I love spas. There is nothing more luscious than escaping for a few hours to a serene environment of soft music, soft colors and soft towels, slipping into a robe and being waited on by handmaidens who are all extremely nice to you for the best and most reliable reason: They are paid to be.
Many men have a fear of going to a spa because they believe that breathing the fumes from one of those bamboo oil-diffusers for too long will turn them into metrosexuals. One hot stone massage and poof! They'll be spending more on hair and skin products than on pay-per-view sporting events and caring more about their nails than fantasy football.
But originally, spas were not about beautification and aromatherapy and trickling tabletop fountains.

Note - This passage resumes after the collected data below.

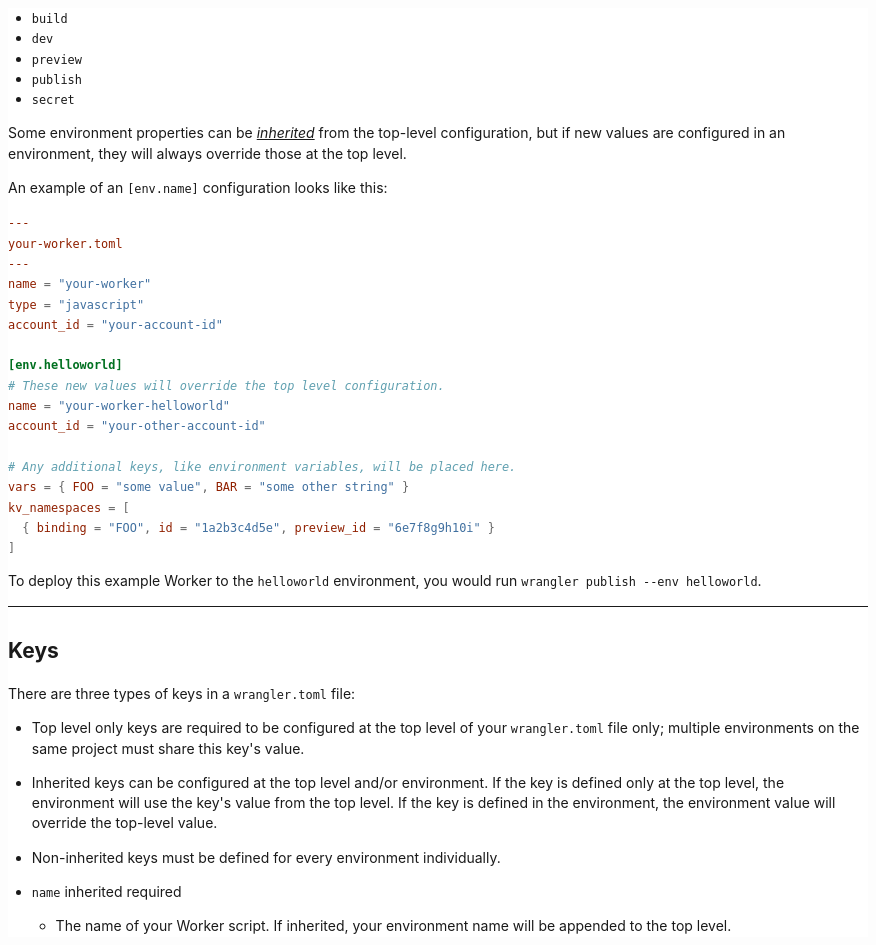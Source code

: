 *   `build`
*   `dev`
*   `preview`
*   `publish`
*   `secret`

Some environment properties can be [*inherited*](#keys) from the top-level configuration, but if new values are configured in an environment, they will always override those at the top level.

An example of an `[env.name]` configuration looks like this:

```toml
---
your-worker.toml
---
name = "your-worker"
type = "javascript"
account_id = "your-account-id"

[env.helloworld]
# These new values will override the top level configuration.
name = "your-worker-helloworld"
account_id = "your-other-account-id"

# Any additional keys, like environment variables, will be placed here.
vars = { FOO = "some value", BAR = "some other string" }
kv_namespaces = [
  { binding = "FOO", id = "1a2b3c4d5e", preview_id = "6e7f8g9h10i" }
]
```

To deploy this example Worker to the `helloworld` environment, you would run `wrangler publish --env helloworld`.

***

## Keys

There are three types of keys in a `wrangler.toml` file:

*   Top level only keys are required to be configured at the top level of your `wrangler.toml` file only; multiple environments on the same project must share this key's value.

*   Inherited keys can be configured at the top level and/or environment. If the key is defined only at the top level, the environment will use the key's value from the top level. If the key is defined in the environment, the environment value will override the top-level value.

*   Non-inherited keys must be defined for every environment individually.

<Definitions>

*   `name` <Type>inherited</Type> <PropMeta>required</PropMeta>

    *   The name of your Worker script. If inherited, your environment name will be appended to the top level.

As ancient cultures invented leisure time, they invented things to fill it with, like soothing their aching muscles in hot water and networking. Ancient men spent a lot of time at baths, lying around naked, BSing and avoiding their wives. Modern men accomplish the same thing by playing golf, though they rarely do that nude.
I tried to explain the allure of the spa to my old friend Ferrari Boy, who wasn't getting it.
"An afternoon at a spa is like a vacation," I sighed.
"Whatever," he said. "What's so great about lying around with goo on your face?"
"The goo isn't the point," I explained. "I can put goo on my face at home. I often do -- scares the hell out of the Mormons when they come to the door.
"The point is the atmosphere. The service. 'Can I get you a cup of tea? Some chilled water with lemon? Would you like a scalp massage? Fresh cucumber on your eyes? Eunuchs waving feather fans while you nibble high-end gorp out of a porcelain dish and read Real Simple?' The face-goo is incidental."
And this is true. Often, when you schedule a goo application at a really foofy spa, they let you slouch around in your robe as long as you like before and/or after, sipping the lemon-water and bubbling in the Jacuzzi. You get use of the "facilities," which typically include locker room, showers, pools and maybe a sauna and steam room.
That's the part I don't get.
Sitting in a confined space and sweating? Where's the fun in that? If you leave someone shut in a car on a hot day, passers-by will call the cops.
Every so often, I sit in a steam room or sauna just to see if it will suddenly become enjoyable. (I do this with other unpleasant things, too, like drinking martinis and going on blind dates, though I draw the line at oysters. I will not date oysters.)
The steam bath was invented by the ancient Greeks, probably on a dare. It then spread like a fungus to Rome, Turkey and wherever people enjoyed wilting like broccoli.
Primitive early steam baths had no heat control and did occasionally cook bathers, but this was considered excellent for the health and particularly for the skin, if you could get it to stay on.
Although modern steam baths won't crisp-tenderize you like a frozen green bean, I find them eerie because they fill with swirling mist so thick you can't see who else is in there with you, especially with your glasses outside in the pocket of your robe. Film noir is not relaxing.
The ideal environment for a steam bath is between 110 and 116 degrees, with humidity over 100 percent. Astute readers will recognize this as Pittsburgh in July and the reason we herniate ourselves wrestling air conditioners into our windows.
"Sauna" is a word you hear a lot in Pittsburgh in July, and not in a complimentary tone. "Sauna," from a Finnish word meaning "my lungs are on fire," is a wooden box originally used to desiccate fish.
There are more saunas in Finland than cars and trucks, which makes for an interesting rush hour in Helsinki.
In the winter, Finns who are really hard-core sauna fans will cool off after a good bake by jumping into the nearest river. This is even more healthful if they make a hole in the ice first.
And that's another problem I have with the whole sauna thing: I believe cold water should be taken internally, not applied topically to the delicate skin area. After roasting in a 190-degree room, plunging yourself in cold water could snap all your pores shut at once, collapsing you into a thermal black hole until there's nothing left but a hardened little wad of gum on the floor.
So I think I'll continue to skip the hot pockets. I'm really enjoying my herbal tea. Could you bring me a fresh towel and some more cuke slices? They're pretty tasty with lemon on them.